V2 group (i.e., − 15% brightness and + 15% contrast) was best ranked among all image quality variations for observers’ preferences. It appears that a reasonable increase of radiographic contrast, from the perspective of the observers, may improve image quality for the evaluation of IRR and ERR, although V2 group did not show better accuracy for either diagnostic tasks. In addition, it was observed that the most extreme variations of brightness and contrast (V1 and V5 groups) received the image quality worst classifications for ERR. For these groups, although these results refer to a subjective evaluation, a certain association with the objective data can be observed, since intra- and interobserver agreements were impaired in such groups (slight and/or fair agreement). On the other hand, IRR evaluations showed that radiographs with lower contrast (V4 and V5) were classified as worse, but there was no association between this and the agreement values. Therefore, some brightness and contrast variations seem to discreetly benefit intra- and interobserver agreements for the detection of ERR, however, such tendency is not observed for IRR lesions. Direct comparisons between the agreement values found here and those from previous studies are difficult due to the variations in lesions sizes and the methods used. Intra- and interobserver agreements have been reported varying from poor to almost perfect for ERR [5, 21,22,23,24] and slight to almost perfect for IRR [5, 6, 22].
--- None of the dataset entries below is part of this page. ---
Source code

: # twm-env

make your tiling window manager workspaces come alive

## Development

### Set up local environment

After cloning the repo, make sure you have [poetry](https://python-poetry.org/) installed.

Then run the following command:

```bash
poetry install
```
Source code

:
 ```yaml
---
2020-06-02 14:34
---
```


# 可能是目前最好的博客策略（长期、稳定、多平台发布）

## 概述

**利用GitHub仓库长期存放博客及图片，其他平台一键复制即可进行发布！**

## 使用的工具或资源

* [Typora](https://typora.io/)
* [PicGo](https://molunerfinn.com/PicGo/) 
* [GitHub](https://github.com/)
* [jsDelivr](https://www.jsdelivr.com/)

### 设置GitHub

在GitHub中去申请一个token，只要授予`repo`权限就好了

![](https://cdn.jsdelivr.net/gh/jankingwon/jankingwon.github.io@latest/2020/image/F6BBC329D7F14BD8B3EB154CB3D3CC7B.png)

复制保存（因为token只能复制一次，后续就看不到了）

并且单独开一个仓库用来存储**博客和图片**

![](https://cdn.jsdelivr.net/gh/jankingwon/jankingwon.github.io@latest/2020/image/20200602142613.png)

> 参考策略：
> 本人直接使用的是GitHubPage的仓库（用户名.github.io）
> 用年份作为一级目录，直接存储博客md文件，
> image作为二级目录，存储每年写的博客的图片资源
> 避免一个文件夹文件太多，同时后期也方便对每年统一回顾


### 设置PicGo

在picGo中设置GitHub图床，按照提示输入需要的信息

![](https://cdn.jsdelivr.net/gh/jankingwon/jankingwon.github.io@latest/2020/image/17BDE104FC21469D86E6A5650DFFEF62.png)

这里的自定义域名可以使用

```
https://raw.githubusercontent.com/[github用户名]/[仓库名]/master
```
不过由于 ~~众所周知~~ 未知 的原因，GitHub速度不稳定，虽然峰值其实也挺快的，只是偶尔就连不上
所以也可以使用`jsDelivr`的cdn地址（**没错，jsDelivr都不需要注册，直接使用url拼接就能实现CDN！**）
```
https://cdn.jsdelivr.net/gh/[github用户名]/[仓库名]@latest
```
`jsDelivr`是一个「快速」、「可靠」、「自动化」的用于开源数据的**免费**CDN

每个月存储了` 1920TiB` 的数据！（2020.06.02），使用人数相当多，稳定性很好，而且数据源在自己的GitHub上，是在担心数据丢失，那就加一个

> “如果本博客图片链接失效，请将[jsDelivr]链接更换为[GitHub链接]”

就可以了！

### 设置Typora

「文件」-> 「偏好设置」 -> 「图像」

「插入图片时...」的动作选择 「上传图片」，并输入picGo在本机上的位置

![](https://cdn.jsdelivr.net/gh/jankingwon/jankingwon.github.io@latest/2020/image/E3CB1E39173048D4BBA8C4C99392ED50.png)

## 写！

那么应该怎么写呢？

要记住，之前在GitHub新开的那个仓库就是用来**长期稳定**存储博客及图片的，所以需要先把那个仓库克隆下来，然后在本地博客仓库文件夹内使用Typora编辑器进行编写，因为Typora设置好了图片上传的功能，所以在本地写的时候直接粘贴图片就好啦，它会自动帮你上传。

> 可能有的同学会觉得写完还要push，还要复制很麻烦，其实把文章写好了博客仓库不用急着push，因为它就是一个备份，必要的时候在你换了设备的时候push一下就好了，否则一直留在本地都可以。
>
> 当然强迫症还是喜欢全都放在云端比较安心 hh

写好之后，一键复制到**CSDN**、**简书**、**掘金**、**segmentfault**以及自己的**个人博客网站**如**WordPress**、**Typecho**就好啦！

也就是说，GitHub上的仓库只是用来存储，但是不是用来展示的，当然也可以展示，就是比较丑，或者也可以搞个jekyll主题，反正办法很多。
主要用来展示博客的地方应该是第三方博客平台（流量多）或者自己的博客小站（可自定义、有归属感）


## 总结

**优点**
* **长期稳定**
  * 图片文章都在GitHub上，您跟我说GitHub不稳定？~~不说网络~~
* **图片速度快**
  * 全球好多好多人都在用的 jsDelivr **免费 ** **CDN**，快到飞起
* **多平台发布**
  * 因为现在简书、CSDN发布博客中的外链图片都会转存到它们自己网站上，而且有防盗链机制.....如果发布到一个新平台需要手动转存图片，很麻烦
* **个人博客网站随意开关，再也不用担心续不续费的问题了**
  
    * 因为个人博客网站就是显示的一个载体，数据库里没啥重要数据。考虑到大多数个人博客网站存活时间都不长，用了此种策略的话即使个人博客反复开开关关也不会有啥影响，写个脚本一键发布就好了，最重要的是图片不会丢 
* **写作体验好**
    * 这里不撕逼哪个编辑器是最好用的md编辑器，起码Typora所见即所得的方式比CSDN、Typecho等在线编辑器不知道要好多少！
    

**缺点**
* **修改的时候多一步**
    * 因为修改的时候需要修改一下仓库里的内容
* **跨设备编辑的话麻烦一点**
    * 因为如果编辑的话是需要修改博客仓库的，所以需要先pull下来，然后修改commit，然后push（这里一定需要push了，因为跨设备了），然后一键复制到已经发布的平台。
So far, the studies comparing different imaging modalities on the detection of IRR or ERR were performed with burs for simulation of the root resorption lesions [6, 7, 10,11,12, 19, 21, 24, 25]. IRR cavities in this study were simulated using mechanical and chemical protocols, according to previously reported methods [6, 16], with the objective of standardizing the size of the cavities and to avoid strongly marked edges. Recently, a demineralization protocol for simulation of ERR lesions was published [26]. However, only a single lesion size was tested, with approximately 3 mm in diameter and 0.45 to 0.5 mm of depth, which are larger than the ERR sizes tested in our study and do not simulate lesions at earlier stages [26]. ERR lesion was mechanically induced in our study to have greater control over the size and depth of the cavities, and to allow more direct comparisons with other studies that used similar methodology. Further investigations are necessary to indicate demineralization protocols to create lesions of other sizes.

Clinical information, such as history of trauma or orthodontic movement, may contribute in the diagnosis of IRR and/or ERR [5], however, could not be taken into account in this ex vivo study. In addition, we did not use complementary imaging examinations for the evaluation of IRR and ERR lesions, such as cone beam computed tomography or parallax radiographic techniques, which represent a possibility for dentists during clinical practice and can improve the diagnosis of these conditions [1, 7, 11, 21]. However, since there is not always a significant difference between the use of one or more radiographic incidences [19] and considering the increase in patient exposure to ionizing radiation with additional examinations, optimizing the interpretation of orthogonal radiographs is very important to the diagnostic process.

Besides the present study, few studies were found investigating other enhancement tools for digital radiographic images in evaluating IRR and ERR lesions. Therefore, we strongly encourage future studies that address these issues, to find ways to improve the performance of intraoral radiography in these diagnostic tasks.

Conclusion

Periapical radiography has low accuracy for the detection of simulated IRR and ERR lesions. For both types of resorptions, brightness and contrast variations do not affect diagnostic accuracy significantly. Diagnostic values related to ERR were higher as for larger lesions. Observers’ subjective preferences were related to images with a reasonable decrease in brightness and increase in contrast; however, this was not associated with an increase in the accuracy values.